Recheck the label on that can...maybe it was a Paint & Primer combo can . Heck PPG even has it in Manor Hall Semi Gloss . Actually you could also just put new labels on the can...I've watched my local PPG store do it right in front of me by tearing old label off and taping a new Paint & Primer Included label on . That would be the simplest of all solutions...then you would not have to redo the ceiling .


----------



## Paradigmzz (May 5, 2010)

WTF is primer?


----------



## dg1267 (Dec 6, 2012)

I would start by pressure washing it (heated works best). Use a low pressure so you don't blow the light fixtures out. After you get the majority of it off let it dry while you set the depth gauge on your belt sander. Someone said 60 grit, but that's not going to be enough. You need to find one labeled "driveway chat". They sell them at most gravel pits. Put the belt on and all your safety gear. Get on the tallest ladder possible and straddle it, leg over the top. Have someone drag you around to the spots you missed to save yourself the trouble of getting down.

Once done with the belt sander, grab a sanding block (bare minimum of 1500 grit). Repeat process until ceiling is smooth. Primer. Repaint.


----------



## KEEGS (Nov 26, 2009)

Have an extra roll of CANVAS in the shop...:whistling2:


----------



## spotco2 (Sep 18, 2012)

Come on guys. I've got to admit that I've made the same mistake before. Usually I just use my wallpaper removal tool with the little wheels that have teeth on them to scuff up that paint and get down to the sheetrock. You can also use a sharp utility knife also and lightly cut a crosshatch pattern over the entire ceiling.

Once you have penetrated the paint layers, you can just use Kilz to grab into the perforated sheetrock. Sometimes you have to do 2 or 3 heavy coats to get it to soak in really good, then paint it with a quality paint. I really like Behr but Wal-Mart has some really good prices on paint right now so I'm thinking of switching over to using theirs.


----------



## Gough (Nov 24, 2010)

KEEGS said:


> Have an extra roll of CANVAS in the shop...:whistling2:


Well, I've got two rolls of Glidwall! I'm curious if anyone else here on PT has used that?


----------



## TJ Paint (Jun 18, 2009)

Gough said:


> Well, I've got two rolls of Glidwall! I'm curious if anyone else here on PT has used that?

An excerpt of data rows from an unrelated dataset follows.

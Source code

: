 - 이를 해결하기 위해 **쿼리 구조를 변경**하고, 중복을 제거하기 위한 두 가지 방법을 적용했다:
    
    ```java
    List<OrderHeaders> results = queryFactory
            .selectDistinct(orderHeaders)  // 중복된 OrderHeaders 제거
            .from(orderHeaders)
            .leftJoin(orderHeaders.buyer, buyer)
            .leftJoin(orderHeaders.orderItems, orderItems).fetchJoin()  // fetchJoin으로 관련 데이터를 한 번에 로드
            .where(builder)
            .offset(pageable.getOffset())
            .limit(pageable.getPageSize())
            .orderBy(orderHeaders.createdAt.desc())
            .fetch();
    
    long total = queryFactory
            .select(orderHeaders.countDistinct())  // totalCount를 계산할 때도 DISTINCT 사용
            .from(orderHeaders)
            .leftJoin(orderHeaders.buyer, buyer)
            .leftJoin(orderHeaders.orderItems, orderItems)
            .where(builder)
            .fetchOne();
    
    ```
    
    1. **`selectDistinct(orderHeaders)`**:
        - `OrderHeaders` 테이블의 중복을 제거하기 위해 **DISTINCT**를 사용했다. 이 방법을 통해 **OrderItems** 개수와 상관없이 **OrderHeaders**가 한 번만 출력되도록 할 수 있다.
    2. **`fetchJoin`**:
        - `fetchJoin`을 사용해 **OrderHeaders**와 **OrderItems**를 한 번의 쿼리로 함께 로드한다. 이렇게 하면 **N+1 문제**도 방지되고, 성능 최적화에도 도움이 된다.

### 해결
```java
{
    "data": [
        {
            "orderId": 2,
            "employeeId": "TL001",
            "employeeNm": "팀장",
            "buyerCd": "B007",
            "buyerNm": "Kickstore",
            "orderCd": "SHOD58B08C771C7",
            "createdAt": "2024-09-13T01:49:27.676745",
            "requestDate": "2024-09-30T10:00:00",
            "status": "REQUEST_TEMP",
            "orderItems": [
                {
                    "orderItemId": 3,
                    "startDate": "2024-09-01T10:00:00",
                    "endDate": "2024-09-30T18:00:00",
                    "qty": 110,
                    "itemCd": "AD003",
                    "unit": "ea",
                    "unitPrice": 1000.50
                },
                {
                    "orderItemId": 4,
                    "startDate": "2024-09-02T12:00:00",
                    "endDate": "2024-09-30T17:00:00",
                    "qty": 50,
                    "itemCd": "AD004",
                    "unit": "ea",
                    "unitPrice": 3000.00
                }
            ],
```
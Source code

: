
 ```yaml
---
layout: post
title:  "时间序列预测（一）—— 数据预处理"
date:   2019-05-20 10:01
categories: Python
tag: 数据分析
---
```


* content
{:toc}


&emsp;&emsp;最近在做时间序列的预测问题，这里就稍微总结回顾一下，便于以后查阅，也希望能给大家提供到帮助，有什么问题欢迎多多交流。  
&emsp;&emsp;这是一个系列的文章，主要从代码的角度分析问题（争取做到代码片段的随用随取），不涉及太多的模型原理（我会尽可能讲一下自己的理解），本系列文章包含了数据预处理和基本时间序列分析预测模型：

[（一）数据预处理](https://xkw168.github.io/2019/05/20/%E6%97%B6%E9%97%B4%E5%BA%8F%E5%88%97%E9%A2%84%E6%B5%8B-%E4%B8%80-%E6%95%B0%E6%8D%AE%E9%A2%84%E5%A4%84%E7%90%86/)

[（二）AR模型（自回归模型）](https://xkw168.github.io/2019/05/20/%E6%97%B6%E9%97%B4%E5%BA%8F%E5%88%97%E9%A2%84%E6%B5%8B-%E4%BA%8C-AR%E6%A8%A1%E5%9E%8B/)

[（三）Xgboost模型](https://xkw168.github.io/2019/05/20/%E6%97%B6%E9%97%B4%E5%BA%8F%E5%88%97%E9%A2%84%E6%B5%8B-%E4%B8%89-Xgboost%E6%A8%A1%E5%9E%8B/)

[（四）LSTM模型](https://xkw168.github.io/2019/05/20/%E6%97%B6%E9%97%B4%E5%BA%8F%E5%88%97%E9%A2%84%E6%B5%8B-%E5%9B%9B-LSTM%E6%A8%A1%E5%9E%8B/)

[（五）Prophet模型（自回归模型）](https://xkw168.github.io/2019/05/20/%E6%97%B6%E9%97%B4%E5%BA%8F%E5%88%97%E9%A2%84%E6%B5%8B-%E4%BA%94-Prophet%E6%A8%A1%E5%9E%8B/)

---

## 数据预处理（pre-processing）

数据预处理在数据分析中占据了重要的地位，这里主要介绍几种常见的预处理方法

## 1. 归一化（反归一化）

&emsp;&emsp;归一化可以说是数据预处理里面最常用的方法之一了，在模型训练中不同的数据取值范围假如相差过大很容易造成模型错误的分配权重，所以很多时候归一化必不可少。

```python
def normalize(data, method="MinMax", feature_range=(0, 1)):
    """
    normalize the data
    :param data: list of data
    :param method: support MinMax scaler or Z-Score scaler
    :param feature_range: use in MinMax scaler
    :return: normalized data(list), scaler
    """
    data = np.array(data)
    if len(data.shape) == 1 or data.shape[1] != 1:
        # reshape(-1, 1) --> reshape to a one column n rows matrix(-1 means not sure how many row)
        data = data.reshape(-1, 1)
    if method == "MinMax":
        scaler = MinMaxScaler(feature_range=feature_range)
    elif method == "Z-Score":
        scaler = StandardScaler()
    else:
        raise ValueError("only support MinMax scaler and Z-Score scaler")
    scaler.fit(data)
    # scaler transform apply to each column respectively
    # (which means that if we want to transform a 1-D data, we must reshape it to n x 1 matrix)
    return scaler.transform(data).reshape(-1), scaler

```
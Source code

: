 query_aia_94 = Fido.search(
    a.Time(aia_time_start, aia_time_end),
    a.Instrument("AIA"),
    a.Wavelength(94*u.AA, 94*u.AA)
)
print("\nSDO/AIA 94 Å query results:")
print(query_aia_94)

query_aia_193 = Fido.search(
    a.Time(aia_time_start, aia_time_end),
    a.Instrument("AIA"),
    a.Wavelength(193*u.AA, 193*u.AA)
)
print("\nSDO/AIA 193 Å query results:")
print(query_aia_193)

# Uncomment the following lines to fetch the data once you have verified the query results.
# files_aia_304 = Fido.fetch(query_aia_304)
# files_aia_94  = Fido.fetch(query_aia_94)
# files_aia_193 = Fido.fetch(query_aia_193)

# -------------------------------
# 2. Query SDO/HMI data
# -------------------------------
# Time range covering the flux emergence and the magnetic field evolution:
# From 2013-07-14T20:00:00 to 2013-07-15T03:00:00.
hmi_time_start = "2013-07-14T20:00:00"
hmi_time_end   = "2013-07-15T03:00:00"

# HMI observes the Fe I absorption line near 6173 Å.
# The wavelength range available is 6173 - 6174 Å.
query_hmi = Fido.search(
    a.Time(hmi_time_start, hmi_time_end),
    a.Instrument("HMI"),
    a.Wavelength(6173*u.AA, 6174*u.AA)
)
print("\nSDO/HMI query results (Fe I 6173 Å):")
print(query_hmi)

My old boss from NJ used to use it. He used to tell me grand epic tales of the old days when only oil paint was used for everything. 

Unroll and staple, skim coat. Finish with a behr paint that your HD paint specialist suggests.


----------



## Northwest_painter (Jan 27, 2012)

researchhound said:


> I'd just rip out the drywall and replace it - much easier than removing the paint. HD probably has good prices on it.


That is cruel!


----------



## Northwest_painter (Jan 27, 2012)

Hey your giving this guy real bad advice! because it is the celing he needs to use a inverted floor sander 30 grt to remove the paint and get down to behr sheet rock. Sheesh come on guys.


----------



## cdaniels (Oct 20, 2012)

lol....:jester:


----------



## mudbone (Dec 26, 2011)

Ole34 said:


> i just finished up my bedroom 2 coats Ben flat white on the ceiling an now realised that i forgot to prime the bare drywall so while at HD i asked the guy there if it was ok to prime over the paint thats over the bare drywall an then 2 coats finish over that an if that would work an he said no, the best thing to do would be to remove the paint an then prime so that the finish coat would have something to bite to..... i havent tried to remove it yet (looks like its really on there for real for real. i attached a pic so that you could see its still there) i really need to get this paint off before it peels off ........... painttalk help me


 Sorry but this paint site is for professionals only! :whistling2:


----------



## 6126 (May 9, 2010)

I recommend sand blasting  Lol Do it around 3am. Neighbors probably wont even notice.


----------



## CK_68847 (Apr 17, 2010)

plainpainter said:


> Back in the day, we use to always use ceiling paint to prime walls and ceilings. Then ceiling paint got all shi-shi and is more expensive than primer in some cases.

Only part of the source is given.